It makes less sense when agriculture constitutes 1 percent of our national economies. Modern firms report results to their owners every quarter. Why not balance the state budget every quarter as well? Why not indeed balance it every month, or every week? Why not every day, every hour or every minute?

If you've managed to get this far when discussing this issue with a friend or co-worker, the absurdity of arbitrarily focusing on balancing the annual budget should be patently clear to all involved.

So what's the alternative? Well, the modern equivalent of the old growing year is the business cycle. Hence, the state budget should balance over the business cycle. Clear as crystal, right?

If your friend seems to be of the clever kind, you can add that actually, you don't really need to balance the budget at all. Indeed, you can run a permanent fiscal deficit, as long as the national debt is not growing at a faster pace than the economy is. As long as that is the case, the size of the national debt as a fraction of GDP will stabilize, despite the budget being in permanent deficit.

Peak oil is not an energy crisis. It is a liquid fuel crisis.
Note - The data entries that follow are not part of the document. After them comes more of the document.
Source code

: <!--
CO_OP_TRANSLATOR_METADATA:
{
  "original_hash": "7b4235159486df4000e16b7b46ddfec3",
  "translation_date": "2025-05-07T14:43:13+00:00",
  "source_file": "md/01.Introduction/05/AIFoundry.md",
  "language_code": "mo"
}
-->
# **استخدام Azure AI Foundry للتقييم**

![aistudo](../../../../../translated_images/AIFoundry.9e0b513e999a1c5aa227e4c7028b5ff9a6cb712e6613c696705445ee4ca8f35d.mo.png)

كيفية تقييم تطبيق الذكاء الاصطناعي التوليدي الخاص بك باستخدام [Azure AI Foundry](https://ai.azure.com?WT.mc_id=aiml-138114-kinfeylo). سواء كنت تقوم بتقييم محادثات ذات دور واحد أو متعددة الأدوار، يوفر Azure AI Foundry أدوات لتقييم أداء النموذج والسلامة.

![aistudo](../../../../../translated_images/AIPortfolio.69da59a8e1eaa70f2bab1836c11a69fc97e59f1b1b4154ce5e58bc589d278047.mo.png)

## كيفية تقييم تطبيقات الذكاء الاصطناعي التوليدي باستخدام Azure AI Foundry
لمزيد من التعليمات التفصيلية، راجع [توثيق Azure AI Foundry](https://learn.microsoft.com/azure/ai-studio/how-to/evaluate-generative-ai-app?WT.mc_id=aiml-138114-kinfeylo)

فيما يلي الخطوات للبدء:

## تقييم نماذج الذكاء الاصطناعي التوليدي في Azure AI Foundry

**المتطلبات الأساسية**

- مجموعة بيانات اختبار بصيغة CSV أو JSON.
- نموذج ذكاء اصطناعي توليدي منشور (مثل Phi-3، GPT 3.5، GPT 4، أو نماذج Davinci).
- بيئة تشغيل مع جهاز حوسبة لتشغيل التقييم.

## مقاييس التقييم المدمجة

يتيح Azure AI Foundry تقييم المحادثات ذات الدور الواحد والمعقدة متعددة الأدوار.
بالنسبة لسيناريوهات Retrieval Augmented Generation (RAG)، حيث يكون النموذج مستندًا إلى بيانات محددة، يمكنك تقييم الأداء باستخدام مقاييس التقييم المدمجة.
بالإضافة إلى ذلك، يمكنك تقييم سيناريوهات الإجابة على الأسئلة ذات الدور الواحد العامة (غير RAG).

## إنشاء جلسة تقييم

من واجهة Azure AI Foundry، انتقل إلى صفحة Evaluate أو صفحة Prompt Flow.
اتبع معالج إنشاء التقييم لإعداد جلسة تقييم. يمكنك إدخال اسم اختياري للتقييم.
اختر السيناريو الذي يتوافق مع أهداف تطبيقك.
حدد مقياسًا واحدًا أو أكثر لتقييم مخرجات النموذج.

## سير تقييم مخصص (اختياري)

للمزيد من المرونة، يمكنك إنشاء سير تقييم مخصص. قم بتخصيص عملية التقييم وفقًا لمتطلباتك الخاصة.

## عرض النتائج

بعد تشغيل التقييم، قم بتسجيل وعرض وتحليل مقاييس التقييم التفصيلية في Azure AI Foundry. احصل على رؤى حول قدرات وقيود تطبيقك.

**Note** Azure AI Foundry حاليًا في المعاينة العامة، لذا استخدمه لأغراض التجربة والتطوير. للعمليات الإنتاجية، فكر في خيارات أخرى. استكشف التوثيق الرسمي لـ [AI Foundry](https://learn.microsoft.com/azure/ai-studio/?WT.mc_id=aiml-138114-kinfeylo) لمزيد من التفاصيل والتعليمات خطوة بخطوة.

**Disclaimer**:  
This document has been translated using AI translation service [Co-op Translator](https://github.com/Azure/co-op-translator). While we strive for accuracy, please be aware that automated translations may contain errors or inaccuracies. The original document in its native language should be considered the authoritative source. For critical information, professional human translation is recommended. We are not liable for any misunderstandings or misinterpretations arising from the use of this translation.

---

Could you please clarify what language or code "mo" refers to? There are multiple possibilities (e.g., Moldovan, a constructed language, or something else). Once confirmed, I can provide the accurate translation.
by Starvid on Tue Jun 24th, 2014 at 11:06:12 PM EST
[ Parent ]
And actually, changing portfolio preferences (e.g. as a result of an aging population shifting its portfolio increasingly into sovereign bonds) means that the correct level of sovereign debt is not even constant after you smooth out the business cycle.

- Jake

Friends come and go. Enemies accumulate.

by JakeS (JangoSierra 'at' gmail 'dot' com) on Wed Jun 25th, 2014 at 03:35:18 AM EST
[ Parent ]
One of the great tragedies of our time is the fact that in the media the correct response to the aging Population is lower levels of debt. When in fact it should be the other way round.
by rz on Tue Jul 1st, 2014 at 08:47:50 AM EST
[ Parent ]
For obvious reasons, balancing the annual budget makes perfect sense when your output is basically entirely agricultural, and your consumption almost entirely is food.
You should still use fiscal policy to balance out years of good and bad crops, so the balanced budget is a myth even fot the agricultural economy.

A society committed to the notion that government is always bad will have bad government. And it doesn't have to be that way. — Paul Krugman
by Migeru (migeru at eurotrib dot com) on Tue Jul 1st, 2014 at 09:24:13 AM EST
[ Parent ]
Well, I was thinking of a very simplified model where the surplus of the summer months (the "boom") is saved to "finance" the "deficits" of the winter "bust".

It's not a perfect analogy, but it is first and foremost meant to be pedagogic and super-simple.

Peak oil is not an energy crisis. It is a liquid fuel crisis.